====== SUPPLIED DATA ======

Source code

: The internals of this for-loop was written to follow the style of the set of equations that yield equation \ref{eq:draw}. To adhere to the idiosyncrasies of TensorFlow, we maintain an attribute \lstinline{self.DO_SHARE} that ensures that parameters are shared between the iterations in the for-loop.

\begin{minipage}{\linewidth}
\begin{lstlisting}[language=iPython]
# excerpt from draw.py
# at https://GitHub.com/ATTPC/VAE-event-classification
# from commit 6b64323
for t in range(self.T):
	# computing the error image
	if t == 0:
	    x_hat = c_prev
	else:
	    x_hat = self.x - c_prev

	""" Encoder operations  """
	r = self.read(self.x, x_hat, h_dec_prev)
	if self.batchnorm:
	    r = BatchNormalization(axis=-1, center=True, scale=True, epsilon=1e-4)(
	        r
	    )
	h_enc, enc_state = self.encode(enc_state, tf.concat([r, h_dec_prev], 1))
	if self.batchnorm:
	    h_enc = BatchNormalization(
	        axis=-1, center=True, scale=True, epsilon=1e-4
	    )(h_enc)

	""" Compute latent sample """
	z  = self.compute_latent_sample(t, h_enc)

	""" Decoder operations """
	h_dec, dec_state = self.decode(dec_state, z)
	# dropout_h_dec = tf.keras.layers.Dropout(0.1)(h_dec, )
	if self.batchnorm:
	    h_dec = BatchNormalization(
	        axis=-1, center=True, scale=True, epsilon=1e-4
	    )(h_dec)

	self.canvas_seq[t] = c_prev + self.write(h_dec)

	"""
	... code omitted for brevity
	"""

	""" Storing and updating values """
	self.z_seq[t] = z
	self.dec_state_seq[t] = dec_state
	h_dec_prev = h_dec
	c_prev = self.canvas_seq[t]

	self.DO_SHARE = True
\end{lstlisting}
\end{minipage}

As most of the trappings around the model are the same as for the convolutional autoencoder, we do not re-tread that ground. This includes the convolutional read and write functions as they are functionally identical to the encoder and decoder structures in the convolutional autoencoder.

======

Lines containing the word "True" are to be pulled from the records and copied.

	    r = BatchNormalization(axis=-1, center=True, scale=True, epsilon=1e-4)(
	        axis=-1, center=True, scale=True, epsilon=1e-4
	        axis=-1, center=True, scale=True, epsilon=1e-4
	self.DO_SHARE = True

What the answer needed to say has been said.